Abstract
This study explores the feasibility of performing an objective analysis of instantaneous rain rate combining satellite estimates (and eventually other types of observations) with those from a numerical prediction model using the method of statistical interpolation. Results demonstrate that the quality of the short-term precipitation forecasts serving as background field has reached a level that makes such an objective analysis possible.

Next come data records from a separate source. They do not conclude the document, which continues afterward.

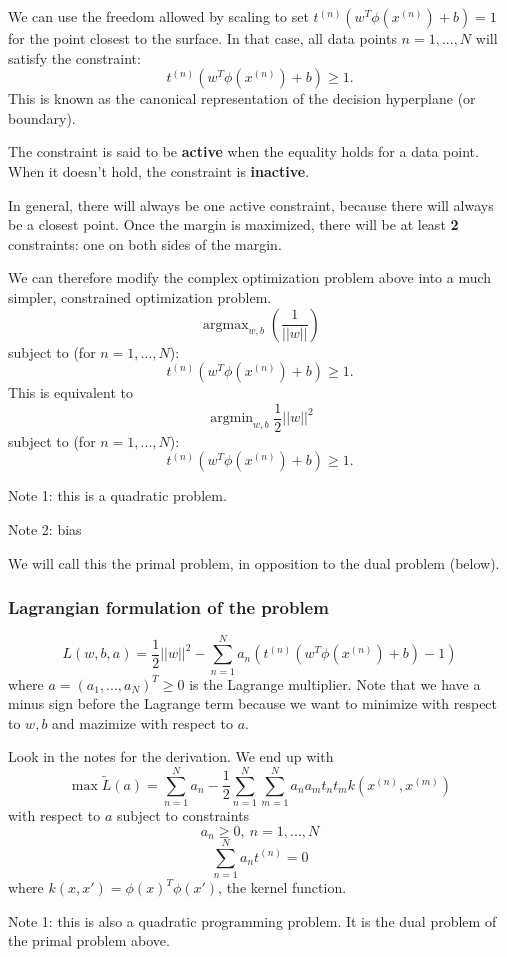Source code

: \documentclass[a4paper,12pt]{article}
\DeclareMathOperator*{\argmin}{argmin}
\DeclareMathOperator*{\argmax}{argmax}
\begin{document}
We can use the freedom allowed by scaling to set $t^{(n)}(w^T\phi(x^{(n)}) + b) = 1$ for the point closest to the surface. In that case, all data points $n = 1, ..., N$ will satisfy the constraint: 
$$t^{(n)}(w^T\phi(x^{(n)}) + b) \geq 1.$$
This is known as the canonical representation of the decision hyperplane (or boundary). 

The constraint is said to be \textbf{active} when the equality holds for a data point. When it doesn't hold, the constraint is \textbf{inactive}. 

In general, there will always be one active constraint, because there will always be a closest point. Once the margin is maximized, there will be at least \textbf{2} constraints: one on both sides of the margin. 

We can therefore modify the complex optimization problem above into a much simpler, constrained optimization problem. 
$$\argmax_{w,b}\left(\frac{1}{||w||}\right)$$
subject to (for $n = 1, ..., N$): 
$$t^{(n)}(w^T\phi(x^{(n)}) + b) \geq 1.$$
This is equivalent to 
$$\argmin_{w,b}\frac{1}{2}||w||^2$$
subject to (for $n = 1, ..., N$): 
$$t^{(n)}(w^T\phi(x^{(n)}) + b) \geq 1.$$

Note 1: this is a quadratic problem. 

Note 2: bias

We will call this the primal problem, in opposition to the dual problem (below). 

\subsubsection{Lagrangian formulation of the problem}

$$L(w,b,a) = \frac{1}{2}||w||^2 - \sum^N_{n=1} a_n\left(t^{(n)}(w^T\phi(x^{(n)}) + b) - 1 \right)$$
where $a = (a_1, ..., a_N)^T \geq 0$ is the Lagrange multiplier. Note that we have a minus sign before the Lagrange term because we want to minimize with respect to $w, b$ and mazimize with respect to $a$. 

Look in the notes for the derivation. We end up with 
$$\max \tilde L(a) = \sum_{n=1}^N a_n - \frac{1}{2} \sum_{n=1}^N\sum_{m=1}^N a_n a_m t_n t_m k (x^{(n)}, x^{(m)})$$
with respect to $a$ subject to constraints
$$a_n \geq 0, ~ n=1,...,N$$
$$\sum_{n=1}^N a_nt^{(n)} = 0$$
where $k(x, x') = \phi(x)^T\phi(x')$, the kernel function. 

Note 1: this is also a quadratic programming problem. It is the dual problem of the primal problem above. 
\end{document}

The two main requirements to obtain an accurate analysis from available information are a realistic estimate of background field and observation errors and knowledge of the horizontal correlation of these errors with distance. The importance of specifying the errors for joint model-observation situations is emphasized; it is especially important in situations where model and observations are in conflict. These aspects of the problem are studied using collocated 6-h forecast with satellite estimates derived from visible and infrared imagery, and ground-truth rainfall data available over Japanese territory from the Global Precipitation Climatology Project. Over 90 000 truth-model-satellite collocations are available at the common scale of 130 km × 130 km. An alternative means of establishing the model error correlation with distance and azimuth direction from 6- and 18-h forecast differences valid at the same time yield results that are similar to those derived from collocations with truth rainfall over large domains, but not locally, this result suggests a means of relaxing the assumption of homogeneity and isotropy of model errors. The sensitivity of the rain rate analysis to different specifications of the satellite to model error ratios is shown with an example.